### What is needed
Look below for the lines from the one with "ninja and pkgconfig)" to the one with "I get stuck", and copy exactly those lines, both ends included.
┄┄┄┄┄┄┄┄┄┄┄┄┄┄┄┄┄┄┄┄
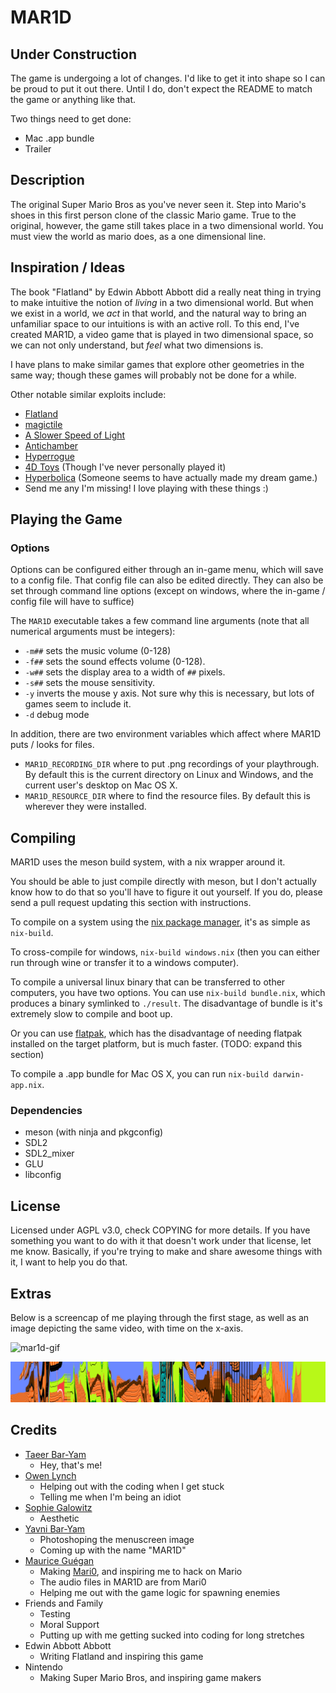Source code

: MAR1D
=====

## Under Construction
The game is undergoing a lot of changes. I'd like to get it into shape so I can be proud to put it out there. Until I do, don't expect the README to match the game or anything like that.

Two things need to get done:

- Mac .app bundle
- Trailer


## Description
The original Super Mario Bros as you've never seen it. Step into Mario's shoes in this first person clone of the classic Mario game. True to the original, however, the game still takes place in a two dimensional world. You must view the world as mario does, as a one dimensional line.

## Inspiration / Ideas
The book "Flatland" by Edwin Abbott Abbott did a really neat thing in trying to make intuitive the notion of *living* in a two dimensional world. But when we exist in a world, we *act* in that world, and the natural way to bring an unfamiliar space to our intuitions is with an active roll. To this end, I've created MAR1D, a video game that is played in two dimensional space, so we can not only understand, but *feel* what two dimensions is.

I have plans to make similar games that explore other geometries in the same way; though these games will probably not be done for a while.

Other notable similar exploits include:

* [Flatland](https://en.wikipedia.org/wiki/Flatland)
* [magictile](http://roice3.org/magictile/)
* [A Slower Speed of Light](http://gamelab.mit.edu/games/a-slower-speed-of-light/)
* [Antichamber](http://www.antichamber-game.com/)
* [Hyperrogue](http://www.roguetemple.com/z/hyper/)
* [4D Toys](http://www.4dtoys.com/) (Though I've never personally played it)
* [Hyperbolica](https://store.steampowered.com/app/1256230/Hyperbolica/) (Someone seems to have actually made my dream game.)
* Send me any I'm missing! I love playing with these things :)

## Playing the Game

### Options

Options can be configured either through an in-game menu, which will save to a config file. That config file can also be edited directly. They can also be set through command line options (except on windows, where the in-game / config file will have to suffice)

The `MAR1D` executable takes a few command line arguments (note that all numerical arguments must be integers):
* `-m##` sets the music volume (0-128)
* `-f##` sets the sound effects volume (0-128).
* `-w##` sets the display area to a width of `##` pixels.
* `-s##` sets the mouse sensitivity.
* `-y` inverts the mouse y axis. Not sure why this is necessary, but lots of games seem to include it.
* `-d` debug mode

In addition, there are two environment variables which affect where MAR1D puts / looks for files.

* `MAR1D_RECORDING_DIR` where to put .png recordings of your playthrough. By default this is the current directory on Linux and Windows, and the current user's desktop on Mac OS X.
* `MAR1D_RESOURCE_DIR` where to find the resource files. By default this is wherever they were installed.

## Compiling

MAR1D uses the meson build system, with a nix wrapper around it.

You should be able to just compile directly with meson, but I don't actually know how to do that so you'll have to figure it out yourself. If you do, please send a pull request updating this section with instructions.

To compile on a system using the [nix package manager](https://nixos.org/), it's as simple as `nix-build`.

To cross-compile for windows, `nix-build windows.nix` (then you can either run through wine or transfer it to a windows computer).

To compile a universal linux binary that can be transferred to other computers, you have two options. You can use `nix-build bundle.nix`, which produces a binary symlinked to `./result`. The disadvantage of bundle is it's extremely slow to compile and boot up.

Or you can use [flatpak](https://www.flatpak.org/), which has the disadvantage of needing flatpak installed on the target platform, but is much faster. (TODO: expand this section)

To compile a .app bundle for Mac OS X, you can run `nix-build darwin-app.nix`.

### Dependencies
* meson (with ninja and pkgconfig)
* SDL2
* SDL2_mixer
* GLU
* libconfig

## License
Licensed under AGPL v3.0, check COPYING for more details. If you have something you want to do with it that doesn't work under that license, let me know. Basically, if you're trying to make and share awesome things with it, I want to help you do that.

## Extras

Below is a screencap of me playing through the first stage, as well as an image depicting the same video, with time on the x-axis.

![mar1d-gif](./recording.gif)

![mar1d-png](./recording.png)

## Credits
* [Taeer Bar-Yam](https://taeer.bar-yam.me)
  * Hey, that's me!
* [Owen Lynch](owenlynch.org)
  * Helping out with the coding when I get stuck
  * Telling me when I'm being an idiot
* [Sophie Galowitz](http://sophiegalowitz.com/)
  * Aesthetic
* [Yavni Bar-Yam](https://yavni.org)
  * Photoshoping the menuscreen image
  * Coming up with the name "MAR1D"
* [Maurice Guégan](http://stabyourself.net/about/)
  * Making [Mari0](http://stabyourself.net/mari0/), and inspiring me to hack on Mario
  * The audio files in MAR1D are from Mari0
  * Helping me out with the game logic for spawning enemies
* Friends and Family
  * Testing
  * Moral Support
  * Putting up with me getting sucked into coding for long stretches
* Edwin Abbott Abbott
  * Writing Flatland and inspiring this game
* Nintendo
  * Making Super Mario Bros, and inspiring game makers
┄┄┄┄┄┄┄┄┄┄┄┄┄┄┄┄┄┄┄┄
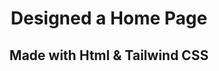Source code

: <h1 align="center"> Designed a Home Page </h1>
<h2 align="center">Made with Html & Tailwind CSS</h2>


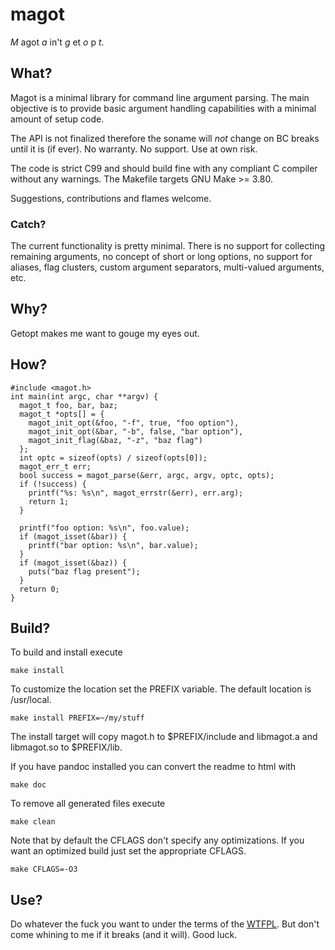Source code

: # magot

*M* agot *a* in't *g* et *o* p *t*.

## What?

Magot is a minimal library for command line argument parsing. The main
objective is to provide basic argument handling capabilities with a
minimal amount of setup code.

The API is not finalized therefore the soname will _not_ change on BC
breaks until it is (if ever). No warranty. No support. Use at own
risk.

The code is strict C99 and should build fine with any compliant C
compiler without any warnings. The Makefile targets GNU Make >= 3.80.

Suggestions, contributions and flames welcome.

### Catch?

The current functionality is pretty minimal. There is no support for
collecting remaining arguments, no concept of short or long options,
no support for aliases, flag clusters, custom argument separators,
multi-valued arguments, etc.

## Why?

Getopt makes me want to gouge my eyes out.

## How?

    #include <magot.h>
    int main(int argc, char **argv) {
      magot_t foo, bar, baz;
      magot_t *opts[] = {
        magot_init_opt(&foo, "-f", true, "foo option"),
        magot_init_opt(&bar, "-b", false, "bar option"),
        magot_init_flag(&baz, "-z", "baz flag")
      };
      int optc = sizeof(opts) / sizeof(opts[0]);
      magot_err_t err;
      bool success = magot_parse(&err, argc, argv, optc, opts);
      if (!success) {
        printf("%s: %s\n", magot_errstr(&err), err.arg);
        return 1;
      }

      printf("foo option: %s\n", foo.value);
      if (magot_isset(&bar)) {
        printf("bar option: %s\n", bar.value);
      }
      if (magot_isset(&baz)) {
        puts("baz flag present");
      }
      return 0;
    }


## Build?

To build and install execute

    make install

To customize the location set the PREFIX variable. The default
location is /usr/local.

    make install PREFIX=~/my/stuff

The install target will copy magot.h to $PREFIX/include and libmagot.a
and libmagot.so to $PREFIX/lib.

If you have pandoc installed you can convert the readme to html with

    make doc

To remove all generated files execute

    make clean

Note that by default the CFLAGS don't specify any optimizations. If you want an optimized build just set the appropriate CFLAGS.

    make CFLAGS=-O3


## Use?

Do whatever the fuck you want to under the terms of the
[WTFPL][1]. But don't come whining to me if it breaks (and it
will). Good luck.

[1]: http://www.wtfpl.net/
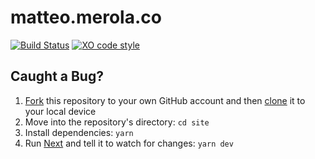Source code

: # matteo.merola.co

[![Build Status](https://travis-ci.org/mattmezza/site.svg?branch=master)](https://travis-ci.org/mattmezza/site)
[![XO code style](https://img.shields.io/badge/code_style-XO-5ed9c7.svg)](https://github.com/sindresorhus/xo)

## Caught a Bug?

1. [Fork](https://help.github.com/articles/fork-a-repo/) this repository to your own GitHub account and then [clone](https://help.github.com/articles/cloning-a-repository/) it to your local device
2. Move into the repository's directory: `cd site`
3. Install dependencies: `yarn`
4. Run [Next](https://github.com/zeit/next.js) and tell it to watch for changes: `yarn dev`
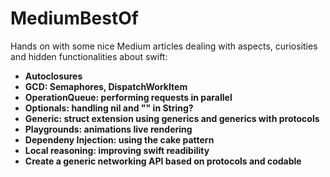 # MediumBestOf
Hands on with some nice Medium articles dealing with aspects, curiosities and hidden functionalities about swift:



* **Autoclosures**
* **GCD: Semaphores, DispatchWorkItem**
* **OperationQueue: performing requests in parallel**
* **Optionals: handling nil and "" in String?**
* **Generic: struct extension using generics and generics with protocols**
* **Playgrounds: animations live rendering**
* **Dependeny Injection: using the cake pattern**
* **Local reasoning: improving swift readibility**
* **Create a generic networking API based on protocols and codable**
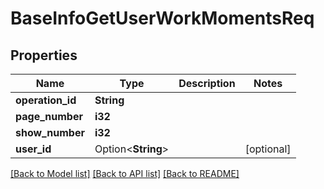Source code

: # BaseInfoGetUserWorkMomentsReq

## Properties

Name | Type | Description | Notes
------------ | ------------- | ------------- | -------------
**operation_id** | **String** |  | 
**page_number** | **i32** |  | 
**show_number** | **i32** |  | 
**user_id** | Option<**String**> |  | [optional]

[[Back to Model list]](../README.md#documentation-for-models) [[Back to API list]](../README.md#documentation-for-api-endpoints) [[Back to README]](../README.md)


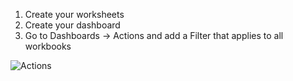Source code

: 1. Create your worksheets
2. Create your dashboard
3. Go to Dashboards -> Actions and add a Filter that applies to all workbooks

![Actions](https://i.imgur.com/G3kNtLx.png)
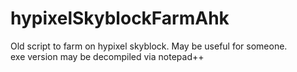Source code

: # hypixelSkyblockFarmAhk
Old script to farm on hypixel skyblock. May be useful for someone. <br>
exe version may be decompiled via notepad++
┄┄┄┄┄┄┄┄┄┄┄┄┄┄┄┄┄┄┄┄
### Solution to this problem
* meson (with ninja and pkgconfig)
* SDL2
* SDL2_mixer
* GLU
* libconfig

## License
Licensed under AGPL v3.0, check COPYING for more details. If you have something you want to do with it that doesn't work under that license, let me know. Basically, if you're trying to make and share awesome things with it, I want to help you do that.

## Extras

Below is a screencap of me playing through the first stage, as well as an image depicting the same video, with time on the x-axis.

![mar1d-gif](./recording.gif)

![mar1d-png](./recording.png)

## Credits
* [Taeer Bar-Yam](https://taeer.bar-yam.me)
  * Hey, that's me!
* [Owen Lynch](owenlynch.org)
  * Helping out with the coding when I get stuck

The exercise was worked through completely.